▶ [What is needed]
Every line with the word "staging" in it should be extracted from the data that follows.

▶ [Entries supplied]
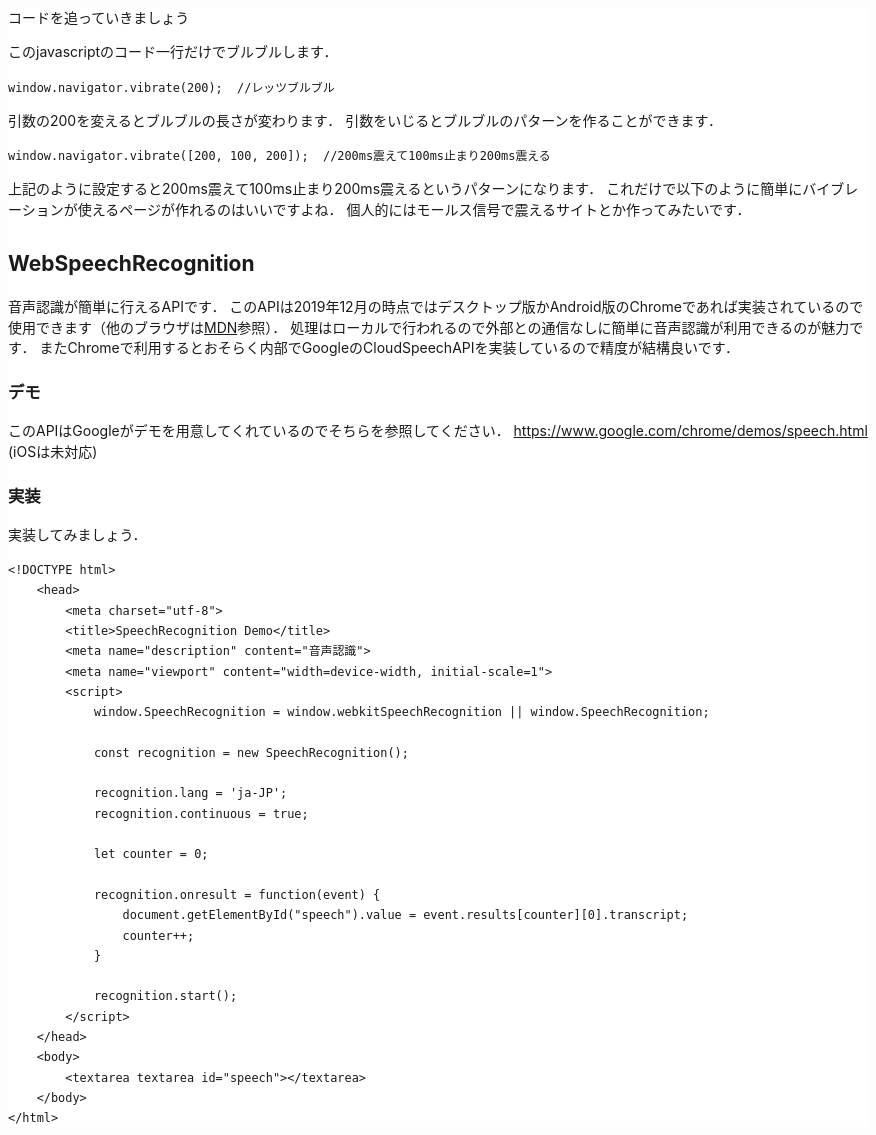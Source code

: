 コードを追っていきましょう

このjavascriptのコード一行だけでブルブルします．

```js{numberLines:
window.navigator.vibrate(200);  //レッツブルブル
```

引数の200を変えるとブルブルの長さが変わります． 引数をいじるとブルブルのパターンを作ることができます．

```js{numberLines:
window.navigator.vibrate([200, 100, 200]);  //200ms震えて100ms止まり200ms震える
```

上記のように設定すると200ms震えて100ms止まり200ms震えるというパターンになります． これだけで以下のように簡単にバイブレーションが使えるページが作れるのはいいですよね．
個人的にはモールス信号で震えるサイトとか作ってみたいです．

## WebSpeechRecognition

音声認識が簡単に行えるAPIです． このAPIは2019年12月の時点ではデスクトップ版かAndroid版のChromeであれば実装されているので使用できます（他のブラウザは[MDN](https://developer.mozilla.org/ja/docs/Web/API/Web_Speech_API)参照）． 処理はローカルで行われるので外部との通信なしに簡単に音声認識が利用できるのが魅力です．
またChromeで利用するとおそらく内部でGoogleのCloudSpeechAPIを実装しているので精度が結構良いです．

### デモ

このAPIはGoogleがデモを用意してくれているのでそちらを参照してください． <https://www.google.com/chrome/demos/speech.html>  (iOSは未対応)

### 実装

実装してみましょう．

```html{numberLines:
<!DOCTYPE html>
    <head>
        <meta charset="utf-8">
        <title>SpeechRecognition Demo</title>
        <meta name="description" content="音声認識">
        <meta name="viewport" content="width=device-width, initial-scale=1">
        <script>
            window.SpeechRecognition = window.webkitSpeechRecognition || window.SpeechRecognition;

            const recognition = new SpeechRecognition();
        
            recognition.lang = 'ja-JP';
            recognition.continuous = true;

            let counter = 0;

            recognition.onresult = function(event) {
                document.getElementById("speech").value = event.results[counter][0].transcript;
                counter++;
            }

            recognition.start();
        </script>
    </head>
    <body>
        <textarea textarea id="speech"></textarea>
    </body>
</html>
```
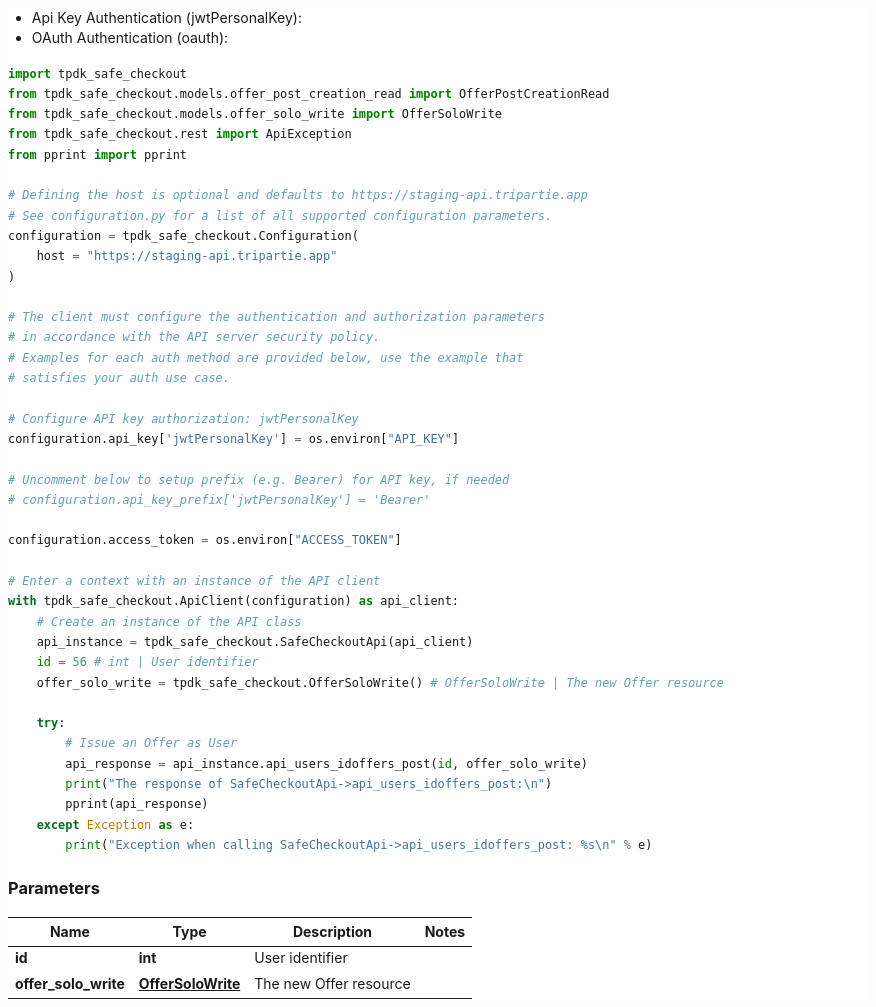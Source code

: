 * Api Key Authentication (jwtPersonalKey):
* OAuth Authentication (oauth):

```python
import tpdk_safe_checkout
from tpdk_safe_checkout.models.offer_post_creation_read import OfferPostCreationRead
from tpdk_safe_checkout.models.offer_solo_write import OfferSoloWrite
from tpdk_safe_checkout.rest import ApiException
from pprint import pprint

# Defining the host is optional and defaults to https://staging-api.tripartie.app
# See configuration.py for a list of all supported configuration parameters.
configuration = tpdk_safe_checkout.Configuration(
    host = "https://staging-api.tripartie.app"
)

# The client must configure the authentication and authorization parameters
# in accordance with the API server security policy.
# Examples for each auth method are provided below, use the example that
# satisfies your auth use case.

# Configure API key authorization: jwtPersonalKey
configuration.api_key['jwtPersonalKey'] = os.environ["API_KEY"]

# Uncomment below to setup prefix (e.g. Bearer) for API key, if needed
# configuration.api_key_prefix['jwtPersonalKey'] = 'Bearer'

configuration.access_token = os.environ["ACCESS_TOKEN"]

# Enter a context with an instance of the API client
with tpdk_safe_checkout.ApiClient(configuration) as api_client:
    # Create an instance of the API class
    api_instance = tpdk_safe_checkout.SafeCheckoutApi(api_client)
    id = 56 # int | User identifier
    offer_solo_write = tpdk_safe_checkout.OfferSoloWrite() # OfferSoloWrite | The new Offer resource

    try:
        # Issue an Offer as User
        api_response = api_instance.api_users_idoffers_post(id, offer_solo_write)
        print("The response of SafeCheckoutApi->api_users_idoffers_post:\n")
        pprint(api_response)
    except Exception as e:
        print("Exception when calling SafeCheckoutApi->api_users_idoffers_post: %s\n" % e)
```



### Parameters


Name | Type | Description  | Notes
------------- | ------------- | ------------- | -------------
 **id** | **int**| User identifier | 
 **offer_solo_write** | [**OfferSoloWrite**](OfferSoloWrite.md)| The new Offer resource | 
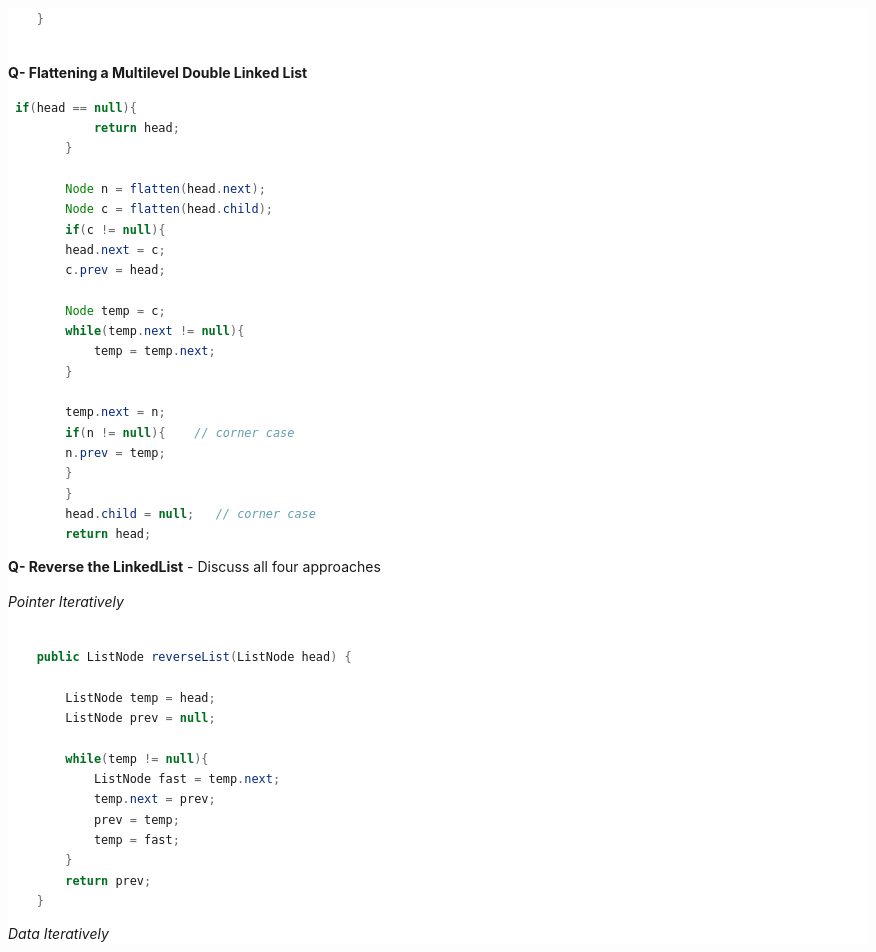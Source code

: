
```java
    } 
    
```

**Q- Flattening a Multilevel Double Linked List**

```java
 if(head == null){
            return head;
        }
            
        Node n = flatten(head.next);
        Node c = flatten(head.child);
        if(c != null){
        head.next = c;
        c.prev = head;
        
        Node temp = c;
        while(temp.next != null){
            temp = temp.next;
        }
        
        temp.next = n;
        if(n != null){    // corner case
        n.prev = temp;
        }
        }
        head.child = null;   // corner case
        return head;

```
**Q- Reverse the LinkedList**
    - Discuss all four approaches
    
  _Pointer Iteratively_
    
```java
    
    public ListNode reverseList(ListNode head) {
   
        ListNode temp = head;
        ListNode prev = null;
        
        while(temp != null){
            ListNode fast = temp.next;
            temp.next = prev;
            prev = temp;
            temp = fast;
        } 
        return prev;
    }
```
   _Data Iteratively_
    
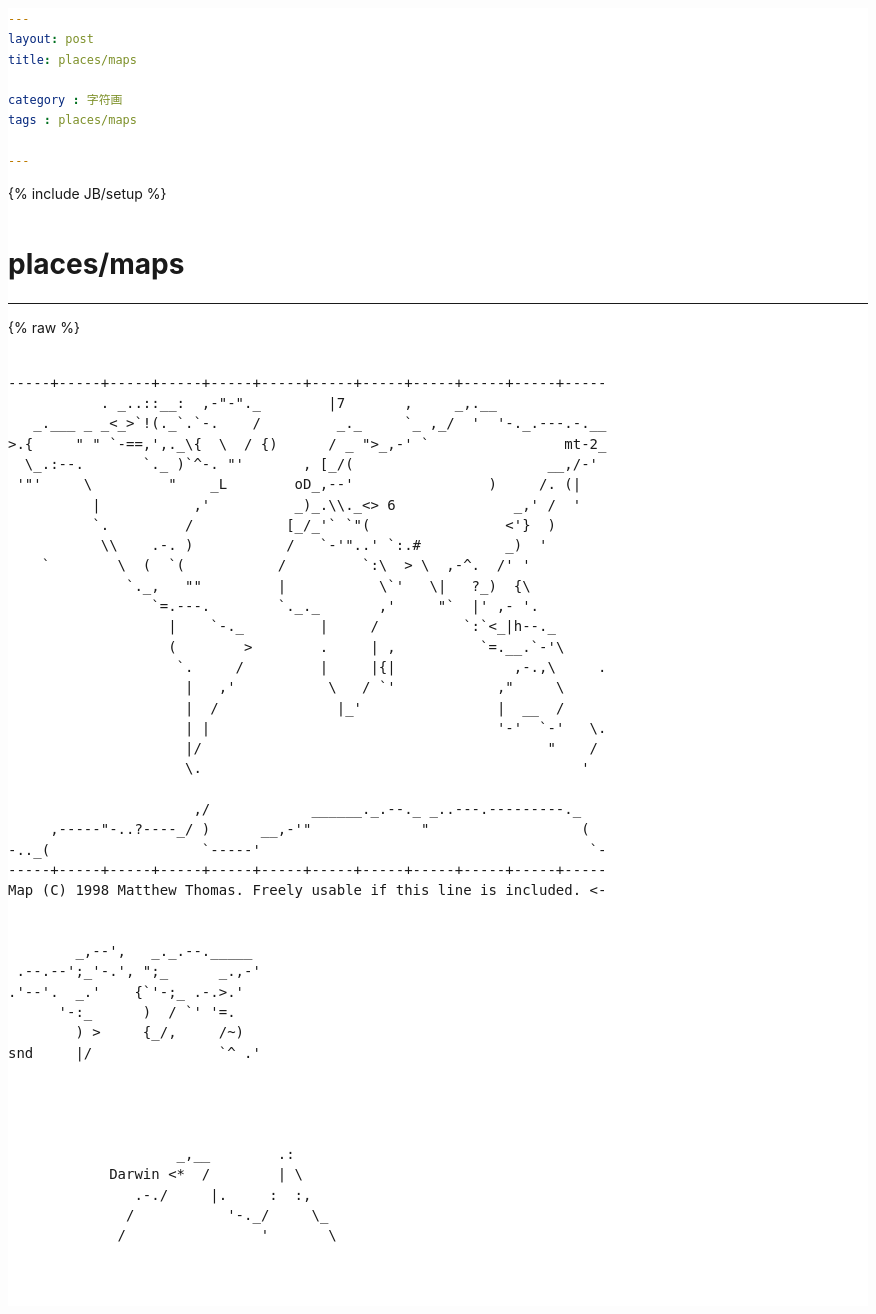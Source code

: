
 ```yaml
---
layout: post
title: places/maps

category : 字符画
tags : places/maps

---
```

{% include JB/setup %}
# places/maps

---
{% raw %}
<pre>

-----+-----+-----+-----+-----+-----+-----+-----+-----+-----+-----+-----
           . _..::__:  ,-&quot;-&quot;._        |7       ,     _,.__
   _.___ _ _&lt;_&gt;`!(._`.`-.    /         _._     `_ ,_/  &#039;  &#039;-._.---.-.__
&gt;.{     &quot; &quot; `-==,&#039;,._\{  \  / {)      / _ &quot;&gt;_,-&#039; `                mt-2_
  \_.:--.       `._ )`^-. &quot;&#039;       , [_/(                       __,/-&#039;
 &#039;&quot;&#039;     \         &quot;    _L        oD_,--&#039;                )     /. (|
          |           ,&#039;          _)_.\\._&lt;&gt; 6              _,&#039; /  &#039;
          `.         /           [_/_&#039;` `&quot;(                &lt;&#039;}  )
           \\    .-. )           /   `-&#039;&quot;..&#039; `:.#          _)  &#039;
    `        \  (  `(           /         `:\  &gt; \  ,-^.  /&#039; &#039;
              `._,   &quot;&quot;         |           \`&#039;   \|   ?_)  {\
                 `=.---.        `._._       ,&#039;     &quot;`  |&#039; ,- &#039;.
                   |    `-._         |     /          `:`&lt;_|h--._
                   (        &gt;        .     | ,          `=.__.`-&#039;\
                    `.     /         |     |{|              ,-.,\     .
                     |   ,&#039;           \   / `&#039;            ,&quot;     \
                     |  /              |_&#039;                |  __  /
                     | |                                  &#039;-&#039;  `-&#039;   \.
                     |/                                         &quot;    /
                     \.                                             &#039;

                      ,/            ______._.--._ _..---.---------._
     ,-----&quot;-..?----_/ )      __,-&#039;&quot;             &quot;                  (
-.._(                  `-----&#039;                                       `-
-----+-----+-----+-----+-----+-----+-----+-----+-----+-----+-----+-----
Map (C) 1998 Matthew Thomas. Freely usable if this line is included. &lt;-


        _,--&#039;,   _._.--._____                                        
 .--.--&#039;;_&#039;-.&#039;, &quot;;_      _.,-&#039;                                        
.&#039;--&#039;.  _.&#039;    {`&#039;-;_ .-.&gt;.&#039; 
      &#039;-:_      )  / `&#039; &#039;=. 
        ) &gt;     {_/,     /~) 
snd     |/               `^ .&#039;




                    _,__        .:
            Darwin &lt;*  /        | \
               .-./     |.     :  :,
              /           &#039;-._/     \_
             /                &#039;       \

▶ [Answer]
# Defining the host is optional and defaults to https://staging-api.tripartie.app
    host = "https://staging-api.tripartie.app"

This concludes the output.